═══ RECORDS FOR THIS TASK

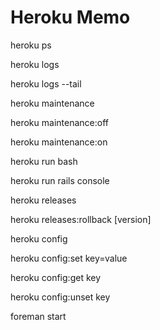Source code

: # Heroku Memo

heroku ps

heroku logs

heroku logs --tail

heroku maintenance

heroku maintenance:off

heroku maintenance:on

heroku run bash

heroku run rails console

heroku releases

heroku releases:rollback [version]

heroku config

heroku config:set key=value

heroku config:get key

heroku config:unset key

foreman start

══════

TASK ITEM » Using the data above, tally each line that contains "config". Write only the total.

ANSWER SPACE » 4